In the sense of physical setting, the fence around Troy's house also contains the action of the play. Everything takes place in the yard; all of the scenes and the dialogue occur within the boundaries of the fence.
Friendship
The friendship between Troy and Bono is the first relationship shown in the
play. Their conversations provide a glimpse into Troy's thoughts. Bono has been
following Troy's lead since they met in prison more than thirty years earlier.
Troy has been a role model for Bono, but Bono serves as a conscience for Troy.

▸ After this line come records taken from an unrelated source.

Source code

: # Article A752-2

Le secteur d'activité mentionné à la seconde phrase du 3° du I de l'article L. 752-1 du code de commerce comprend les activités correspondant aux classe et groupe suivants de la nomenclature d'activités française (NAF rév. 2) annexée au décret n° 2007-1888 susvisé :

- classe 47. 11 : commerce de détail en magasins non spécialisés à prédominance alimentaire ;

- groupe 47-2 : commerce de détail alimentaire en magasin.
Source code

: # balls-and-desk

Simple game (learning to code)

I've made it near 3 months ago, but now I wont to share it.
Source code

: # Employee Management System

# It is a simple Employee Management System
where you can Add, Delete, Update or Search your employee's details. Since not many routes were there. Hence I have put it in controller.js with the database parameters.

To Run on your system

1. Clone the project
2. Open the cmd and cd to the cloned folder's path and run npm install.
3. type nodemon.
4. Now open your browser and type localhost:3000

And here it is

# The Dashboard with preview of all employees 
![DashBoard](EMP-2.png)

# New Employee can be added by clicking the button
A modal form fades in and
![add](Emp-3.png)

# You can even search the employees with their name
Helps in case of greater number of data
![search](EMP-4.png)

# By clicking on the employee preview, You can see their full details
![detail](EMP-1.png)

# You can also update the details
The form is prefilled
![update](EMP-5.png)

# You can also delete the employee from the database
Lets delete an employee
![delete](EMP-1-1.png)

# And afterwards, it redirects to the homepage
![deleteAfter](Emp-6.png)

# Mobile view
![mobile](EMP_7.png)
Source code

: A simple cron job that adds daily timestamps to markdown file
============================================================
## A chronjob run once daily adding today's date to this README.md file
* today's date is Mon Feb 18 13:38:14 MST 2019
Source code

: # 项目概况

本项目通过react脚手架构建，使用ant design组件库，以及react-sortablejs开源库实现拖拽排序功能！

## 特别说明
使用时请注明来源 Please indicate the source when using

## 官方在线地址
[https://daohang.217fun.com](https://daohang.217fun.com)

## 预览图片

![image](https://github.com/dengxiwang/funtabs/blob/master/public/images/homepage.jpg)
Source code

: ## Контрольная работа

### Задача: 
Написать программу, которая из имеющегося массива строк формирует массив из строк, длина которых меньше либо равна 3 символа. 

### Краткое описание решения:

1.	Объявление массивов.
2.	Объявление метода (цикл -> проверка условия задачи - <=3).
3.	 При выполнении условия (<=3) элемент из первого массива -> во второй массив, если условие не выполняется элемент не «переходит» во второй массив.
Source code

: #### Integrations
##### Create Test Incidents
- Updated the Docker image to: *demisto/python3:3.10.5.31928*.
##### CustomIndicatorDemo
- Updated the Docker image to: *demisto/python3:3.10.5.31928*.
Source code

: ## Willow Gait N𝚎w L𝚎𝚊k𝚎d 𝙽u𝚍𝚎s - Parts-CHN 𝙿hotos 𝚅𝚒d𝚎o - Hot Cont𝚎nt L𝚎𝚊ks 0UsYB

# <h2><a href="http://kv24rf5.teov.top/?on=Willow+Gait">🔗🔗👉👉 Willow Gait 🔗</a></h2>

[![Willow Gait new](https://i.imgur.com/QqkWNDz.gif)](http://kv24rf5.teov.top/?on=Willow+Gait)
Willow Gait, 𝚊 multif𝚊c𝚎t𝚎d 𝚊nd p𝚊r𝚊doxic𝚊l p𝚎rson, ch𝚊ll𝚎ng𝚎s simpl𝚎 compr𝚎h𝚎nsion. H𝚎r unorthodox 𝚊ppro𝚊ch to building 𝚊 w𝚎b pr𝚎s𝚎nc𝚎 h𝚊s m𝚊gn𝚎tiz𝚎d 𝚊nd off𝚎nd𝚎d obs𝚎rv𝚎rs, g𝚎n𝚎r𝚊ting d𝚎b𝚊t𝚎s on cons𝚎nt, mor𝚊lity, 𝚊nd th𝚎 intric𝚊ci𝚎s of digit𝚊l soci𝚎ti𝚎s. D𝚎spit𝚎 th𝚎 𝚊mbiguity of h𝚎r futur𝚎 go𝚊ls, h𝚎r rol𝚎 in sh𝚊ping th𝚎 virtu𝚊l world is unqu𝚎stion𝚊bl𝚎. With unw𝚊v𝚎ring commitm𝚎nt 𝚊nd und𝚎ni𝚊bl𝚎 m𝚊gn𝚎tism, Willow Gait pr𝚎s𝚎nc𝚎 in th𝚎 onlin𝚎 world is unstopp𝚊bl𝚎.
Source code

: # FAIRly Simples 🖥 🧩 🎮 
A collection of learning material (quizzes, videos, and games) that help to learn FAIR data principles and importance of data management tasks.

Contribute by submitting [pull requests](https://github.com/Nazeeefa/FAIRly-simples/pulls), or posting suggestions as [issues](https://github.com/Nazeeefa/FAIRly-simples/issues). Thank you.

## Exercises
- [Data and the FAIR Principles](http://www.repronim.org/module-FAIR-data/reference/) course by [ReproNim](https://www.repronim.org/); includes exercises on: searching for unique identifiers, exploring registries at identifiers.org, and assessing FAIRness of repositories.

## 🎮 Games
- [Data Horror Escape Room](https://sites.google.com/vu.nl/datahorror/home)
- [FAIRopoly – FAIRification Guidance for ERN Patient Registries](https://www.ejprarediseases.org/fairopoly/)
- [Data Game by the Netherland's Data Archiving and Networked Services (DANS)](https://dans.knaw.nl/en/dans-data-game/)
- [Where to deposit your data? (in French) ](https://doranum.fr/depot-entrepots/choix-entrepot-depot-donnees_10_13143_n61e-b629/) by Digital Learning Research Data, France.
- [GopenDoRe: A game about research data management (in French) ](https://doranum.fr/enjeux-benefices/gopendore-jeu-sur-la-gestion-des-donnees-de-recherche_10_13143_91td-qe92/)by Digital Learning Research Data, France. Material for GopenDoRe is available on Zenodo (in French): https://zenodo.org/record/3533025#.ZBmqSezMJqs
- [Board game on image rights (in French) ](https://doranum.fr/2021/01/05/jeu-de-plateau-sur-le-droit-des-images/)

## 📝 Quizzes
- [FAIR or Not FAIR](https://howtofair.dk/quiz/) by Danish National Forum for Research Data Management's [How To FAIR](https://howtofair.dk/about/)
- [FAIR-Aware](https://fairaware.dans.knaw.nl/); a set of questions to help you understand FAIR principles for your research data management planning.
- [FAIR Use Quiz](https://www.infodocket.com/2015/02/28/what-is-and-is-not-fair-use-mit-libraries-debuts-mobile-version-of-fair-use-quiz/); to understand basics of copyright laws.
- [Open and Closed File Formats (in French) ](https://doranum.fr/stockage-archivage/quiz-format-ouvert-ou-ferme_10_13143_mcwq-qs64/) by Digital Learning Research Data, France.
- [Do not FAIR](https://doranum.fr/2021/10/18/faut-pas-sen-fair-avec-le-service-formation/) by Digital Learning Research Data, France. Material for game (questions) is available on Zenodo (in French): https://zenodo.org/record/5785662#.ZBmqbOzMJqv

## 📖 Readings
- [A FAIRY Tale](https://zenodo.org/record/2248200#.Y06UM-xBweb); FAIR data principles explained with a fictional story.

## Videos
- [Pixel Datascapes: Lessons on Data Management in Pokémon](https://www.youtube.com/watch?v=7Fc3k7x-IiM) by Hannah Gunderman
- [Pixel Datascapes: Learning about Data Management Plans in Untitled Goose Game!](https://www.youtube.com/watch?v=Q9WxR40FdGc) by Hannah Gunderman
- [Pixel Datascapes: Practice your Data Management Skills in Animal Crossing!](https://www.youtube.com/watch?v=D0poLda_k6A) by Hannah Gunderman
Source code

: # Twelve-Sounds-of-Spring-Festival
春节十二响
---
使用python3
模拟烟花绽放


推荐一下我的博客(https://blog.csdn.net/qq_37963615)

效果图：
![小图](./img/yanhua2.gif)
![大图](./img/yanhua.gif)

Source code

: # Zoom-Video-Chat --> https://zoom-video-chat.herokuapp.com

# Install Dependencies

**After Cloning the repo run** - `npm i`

It is Bono who first alerts the audience to Troy's extramarital affair, and it
is Bono who questions the wisdom of Troy's actions. The friendship is tested
when Troy is promoted to driver and put on another route. When questioned about
his absence from Troy's house, Bono replies that it is the new job that keeps
them apart. But there is also a hint that Troy's betrayal of Rose has changed
the dynamics of their friendship.
Limitations and Opportunities
At the heart of Troy's unhappiness is his disappointment at not being able to
play professional baseball. Troy became an accomplished ball player while in
prison. He was good enough to play in the Negro leagues, but his true desire
was to play major league ball. Troy felt he was excluded because, at the time,
black players were still not accepted, but the story is more complex than Troy
wants to believe. The fifteen years that Troy spent in prison made him too old
for the major leagues. Troy ignores this argument, since to acknowledge that he
was too old is to accept partial responsibility for not being able to play; it
was his own actions that led to a fifteen year prison term, a period during
which his youth slipped away. It is easier for Troy to blame a system that
discriminates against black players than to admit that he lacked either the
talent or the youth to play major league baseball.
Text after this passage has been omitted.